Mid 2023, my husband and I rehomed a big, fuzzy, one year old ginger himbo from a friend in Cape Breton. (Said friend checks in a lot, circumstances just got in the way of cat ownership.) Milo's the talkiest, and sookiest, poor little meow meow-iest
He likes sleeping on our legs, has a weird thing for swiping at toes if they move under the covers, and has decided it is always dinner time. His favourite toy is a little duck that you can put catnip in, that gets tossed around the bedroom, affectionately called 'Drug Duck'; when he isn't trying to pull my cables out so he can eat them instead. He likes belly rubs, and chirping at the squirrels.
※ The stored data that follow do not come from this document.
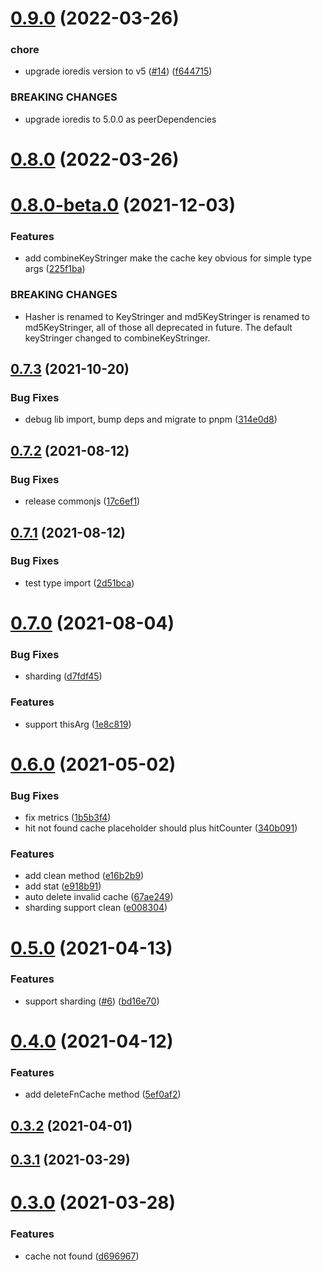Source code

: # [0.9.0](https://github.com/zcong1993/node-redis-cache/compare/v0.8.0...v0.9.0) (2022-03-26)

### chore

- upgrade ioredis version to v5 ([#14](https://github.com/zcong1993/node-redis-cache/issues/14)) ([f644715](https://github.com/zcong1993/node-redis-cache/commit/f644715a6f0cf0c6687bcd930941949a26f5f0c4))

### BREAKING CHANGES

- upgrade ioredis to 5.0.0 as peerDependencies

# [0.8.0](https://github.com/zcong1993/node-redis-cache/compare/v0.8.0-beta.0...v0.8.0) (2022-03-26)

# [0.8.0-beta.0](https://github.com/zcong1993/node-redis-cache/compare/v0.7.3...v0.8.0-beta.0) (2021-12-03)

### Features

- add combineKeyStringer make the cache key obvious for simple type args ([225f1ba](https://github.com/zcong1993/node-redis-cache/commit/225f1ba0a09d09588df858fda35ed27ccbf8678a))

### BREAKING CHANGES

- Hasher is renamed to KeyStringer and md5KeyStringer is renamed to md5KeyStringer, all of those all deprecated in future. The default keyStringer changed to combineKeyStringer.

## [0.7.3](https://github.com/zcong1993/node-redis-cache/compare/v0.7.2...v0.7.3) (2021-10-20)

### Bug Fixes

- debug lib import, bump deps and migrate to pnpm ([314e0d8](https://github.com/zcong1993/node-redis-cache/commit/314e0d81658034c2eef90a589001878298c9efc8))

## [0.7.2](https://github.com/zcong1993/node-redis-cache/compare/v0.7.1...v0.7.2) (2021-08-12)

### Bug Fixes

- release commonjs ([17c6ef1](https://github.com/zcong1993/node-redis-cache/commit/17c6ef1e42265510245817356188b14fad5559b3))

## [0.7.1](https://github.com/zcong1993/node-redis-cache/compare/v0.7.0...v0.7.1) (2021-08-12)

### Bug Fixes

- test type import ([2d51bca](https://github.com/zcong1993/node-redis-cache/commit/2d51bca04e735d73494e4245a9149e43a1d29241))

# [0.7.0](https://github.com/zcong1993/node-redis-cache/compare/v0.6.0...v0.7.0) (2021-08-04)

### Bug Fixes

- sharding ([d7fdf45](https://github.com/zcong1993/node-redis-cache/commit/d7fdf45eb1da4ec9ba68a84f6ae52e6cb288b7ff))

### Features

- support thisArg ([1e8c819](https://github.com/zcong1993/node-redis-cache/commit/1e8c819847c940e677f7dfc36131fa560565f314))

# [0.6.0](https://github.com/zcong1993/node-redis-cache/compare/v0.5.0...v0.6.0) (2021-05-02)

### Bug Fixes

- fix metrics ([1b5b3f4](https://github.com/zcong1993/node-redis-cache/commit/1b5b3f4f2a826b86527736c24d95273a48630e6e))
- hit not found cache placeholder should plus hitCounter ([340b091](https://github.com/zcong1993/node-redis-cache/commit/340b091637ae0e9c37e00aa5f3780ab9a21a3e0d))

### Features

- add clean method ([e16b2b9](https://github.com/zcong1993/node-redis-cache/commit/e16b2b938cdf5b1c7abb57338ff5580dfc6fe8fd))
- add stat ([e918b91](https://github.com/zcong1993/node-redis-cache/commit/e918b919ed521f66362abdf10e58e24bf118092d))
- auto delete invalid cache ([67ae249](https://github.com/zcong1993/node-redis-cache/commit/67ae249f1f4fdd9433655e517979007bde06b417))
- sharding support clean ([e008304](https://github.com/zcong1993/node-redis-cache/commit/e0083048e784d2456eedcc4fafcb191d215b85e0))

# [0.5.0](https://github.com/zcong1993/node-redis-cache/compare/v0.4.0...v0.5.0) (2021-04-13)

### Features

- support sharding ([#6](https://github.com/zcong1993/node-redis-cache/issues/6)) ([bd16e70](https://github.com/zcong1993/node-redis-cache/commit/bd16e705b00c09c4768356768770aab81ad7fd27))

# [0.4.0](https://github.com/zcong1993/node-redis-cache/compare/v0.3.2...v0.4.0) (2021-04-12)

### Features

- add deleteFnCache method ([5ef0af2](https://github.com/zcong1993/node-redis-cache/commit/5ef0af2498297a6cfa43eb6bb46ff948a4a93e35))

## [0.3.2](https://github.com/zcong1993/node-redis-cache/compare/v0.3.1...v0.3.2) (2021-04-01)

## [0.3.1](https://github.com/zcong1993/node-redis-cache/compare/v0.3.0...v0.3.1) (2021-03-29)

# [0.3.0](https://github.com/zcong1993/node-redis-cache/compare/v0.2.1...v0.3.0) (2021-03-28)

### Features

- cache not found ([d696967](https://github.com/zcong1993/node-redis-cache/commit/d696967f02140941fb0961aefe7b1348d0e4d99e))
My first pets were fish that I caught in the brook. My second pet was a guinea pig named Saluki (after the winning breed at that year's Crufts' dog show). She was a very neurotic thing, but cute and affectionate. She used to run around the living room floor in a pen made of upturned vhs boxees, until my dad built her a proper run outdoors, that she would squeak around in to her heart's content.
Saluki lived a very long life for a guinea pig - my dad used to breed them, so know a lot of tricks for good health. We even joke she got 'ressurected' once when we thought she was on the brink, and instead she decided she wanted orange juice and ice cream.
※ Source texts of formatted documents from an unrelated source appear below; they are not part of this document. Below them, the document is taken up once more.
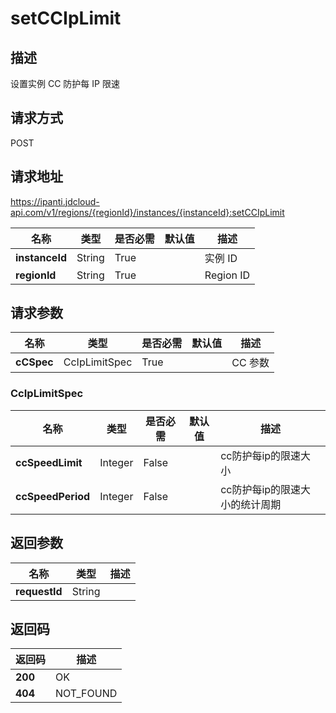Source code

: # setCCIpLimit


## 描述
设置实例 CC 防护每 IP 限速

## 请求方式
POST

## 请求地址
https://ipanti.jdcloud-api.com/v1/regions/{regionId}/instances/{instanceId}:setCCIpLimit

|名称|类型|是否必需|默认值|描述|
|---|---|---|---|---|
|**instanceId**|String|True||实例 ID|
|**regionId**|String|True||Region ID|

## 请求参数
|名称|类型|是否必需|默认值|描述|
|---|---|---|---|---|
|**cCSpec**|CcIpLimitSpec|True||CC 参数|

### CcIpLimitSpec
|名称|类型|是否必需|默认值|描述|
|---|---|---|---|---|
|**ccSpeedLimit**|Integer|False||cc防护每ip的限速大小|
|**ccSpeedPeriod**|Integer|False||cc防护每ip的限速大小的统计周期|

## 返回参数
|名称|类型|描述|
|---|---|---|
|**requestId**|String||



## 返回码
|返回码|描述|
|---|---|
|**200**|OK|
|**404**|NOT_FOUND|
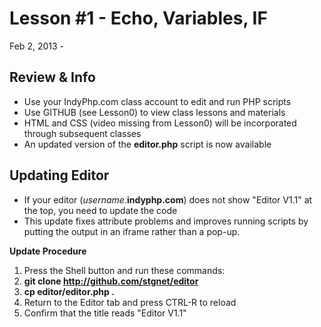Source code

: Lesson #1 - Echo, Variables, IF
===

Feb 2, 2013 - 

Review & Info
---
* Use your IndyPhp.com class account to edit and run PHP scripts
* Use GITHUB (see Lesson0) to view class lessons and materials
* HTML and CSS (video missing from Lesson0) will be incorporated through subsequent classes
* An updated version of the **editor.php** script is now available

Updating Editor
---
* If your editor (*username*.**indyphp.com**) does not show "Editor V1.1" at the top, you need to update the code
* This update fixes attribute problems and improves running scripts by putting the output in an iframe rather than a pop-up.

**Update Procedure**
1. Press the Shell button and run these commands:
2. **git clone http://github.com/stgnet/editor**
3. **cp editor/editor.php .**
4. Return to the Editor tab and press CTRL-R to reload
5. Confirm that the title reads "Editor V1.1"







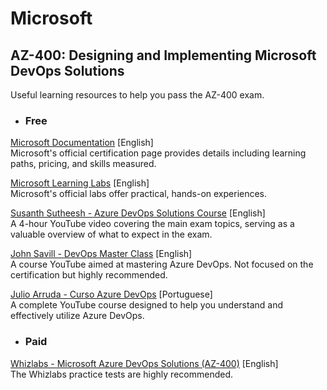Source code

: # Microsoft

## AZ-400: Designing and Implementing Microsoft DevOps Solutions

Useful learning resources to help you pass the AZ-400 exam.  

- ### Free

[Microsoft Documentation](https://docs.microsoft.com/en-us/certifications/exams/az-400)
[English]  
Microsoft's official certification page provides details
including learning paths, pricing, and skills measured.  

[Microsoft Learning Labs](https://github.com/MicrosoftLearning/AZ400-DesigningandImplementingMicrosoftDevOpsSolutions/tree/master/Instructions/Labs)
[English]  
Microsoft's official labs offer practical, hands-on experiences.  

[Susanth Sutheesh - Azure DevOps Solutions Course](https://www.aguidetocloud.com/full-courses/az400fullcourse)
[English]  
A 4-hour YouTube video covering the main exam topics,
serving as a valuable overview of what to expect in the exam.  

[John Savill - DevOps Master Class](https://github.com/johnthebrit/DevOpsMC)
[English]  
A course YouTube aimed at mastering Azure DevOps.
Not focused on the certification but highly recommended.  

[Julio Arruda - Curso Azure DevOps](https://github.com/julioarruda/Curso-Azure-DevOps)
[Portuguese]  
A complete YouTube course designed to help you
understand and effectively utilize Azure DevOps.  

- ### Paid

[Whizlabs - Microsoft Azure DevOps Solutions (AZ-400)](https://www.whizlabs.com/learn/course/microsoft-azure-certification-az-400/270)
[English]  
The Whizlabs practice tests are highly recommended.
Our first proper family pet, though, was a cairn terrier - full pedigree name Tara, Princess of the Glen. Tara was the runt of the litter, and I still remember the day we got her, because my mother had always told us we couldn't have a dog because they can't "take their boots off at the door".
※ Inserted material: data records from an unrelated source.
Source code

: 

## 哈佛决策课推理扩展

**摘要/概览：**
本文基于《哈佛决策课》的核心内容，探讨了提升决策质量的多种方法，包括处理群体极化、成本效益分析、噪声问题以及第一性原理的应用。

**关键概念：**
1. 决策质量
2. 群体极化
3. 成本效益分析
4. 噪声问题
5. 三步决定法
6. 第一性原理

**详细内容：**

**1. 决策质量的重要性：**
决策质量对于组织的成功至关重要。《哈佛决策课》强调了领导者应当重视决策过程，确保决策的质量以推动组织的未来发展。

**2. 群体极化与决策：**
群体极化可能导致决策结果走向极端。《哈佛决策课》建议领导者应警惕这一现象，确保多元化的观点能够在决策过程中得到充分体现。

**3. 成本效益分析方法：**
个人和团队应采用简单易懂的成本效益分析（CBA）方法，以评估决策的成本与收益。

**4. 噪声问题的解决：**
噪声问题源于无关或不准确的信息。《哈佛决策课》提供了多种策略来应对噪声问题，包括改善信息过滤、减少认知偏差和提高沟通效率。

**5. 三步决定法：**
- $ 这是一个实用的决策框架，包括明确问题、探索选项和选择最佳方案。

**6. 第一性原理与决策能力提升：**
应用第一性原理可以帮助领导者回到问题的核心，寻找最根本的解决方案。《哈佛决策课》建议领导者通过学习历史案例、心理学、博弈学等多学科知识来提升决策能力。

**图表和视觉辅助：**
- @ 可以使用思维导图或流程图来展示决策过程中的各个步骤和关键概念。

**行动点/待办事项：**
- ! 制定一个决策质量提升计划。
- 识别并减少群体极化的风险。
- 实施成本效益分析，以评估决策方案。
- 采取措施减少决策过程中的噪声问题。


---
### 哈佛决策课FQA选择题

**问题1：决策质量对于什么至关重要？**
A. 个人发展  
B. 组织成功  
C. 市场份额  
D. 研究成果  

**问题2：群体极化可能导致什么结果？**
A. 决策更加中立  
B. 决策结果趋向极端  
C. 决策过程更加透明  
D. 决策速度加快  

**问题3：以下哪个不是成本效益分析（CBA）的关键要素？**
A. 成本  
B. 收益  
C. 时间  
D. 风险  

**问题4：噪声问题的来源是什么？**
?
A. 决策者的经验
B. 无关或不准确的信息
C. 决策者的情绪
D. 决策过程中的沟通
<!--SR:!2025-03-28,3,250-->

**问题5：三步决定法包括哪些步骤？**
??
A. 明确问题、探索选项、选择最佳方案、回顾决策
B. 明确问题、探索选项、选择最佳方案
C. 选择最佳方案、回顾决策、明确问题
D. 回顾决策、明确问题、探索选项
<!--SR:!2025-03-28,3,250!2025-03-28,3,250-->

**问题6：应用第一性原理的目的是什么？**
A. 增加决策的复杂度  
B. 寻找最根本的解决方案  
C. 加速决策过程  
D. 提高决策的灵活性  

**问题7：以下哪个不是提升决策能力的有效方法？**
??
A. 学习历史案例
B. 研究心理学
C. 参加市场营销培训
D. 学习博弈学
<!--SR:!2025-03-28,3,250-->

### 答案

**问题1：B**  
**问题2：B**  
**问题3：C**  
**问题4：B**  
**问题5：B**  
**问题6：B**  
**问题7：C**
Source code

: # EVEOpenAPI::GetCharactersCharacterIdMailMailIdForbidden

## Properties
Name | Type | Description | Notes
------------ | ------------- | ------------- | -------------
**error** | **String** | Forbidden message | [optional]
We went to visit the puppies, and Tara was the only one left - a tiny little thing that fit in the palm of one hand, and nuzzled right up to the pocket of my hoodie and decided it was hers. She helped my brother get over his fear of dogs, and was never much of a barker. She once auditioned for the part of Toto in a stage production of 'The Wizard of Oz', and funnily enough, lost to her own aunt.
When we moved to the Philippines in my late teens, Tara came with us. She had my green hoodie that she'd always liked in her freight carrier, and I never got it back! It was hers from then on. When I went to uni back in Scotland, I used to call her and have 'conversations' on the phone. She was very loved in Ayala Alabang, and fussed over by a lot of the neighbours. When my parents got another dog, a shih tzu puppy named Shadow, in Tara's final years, he loved her and followed her around like a big sister.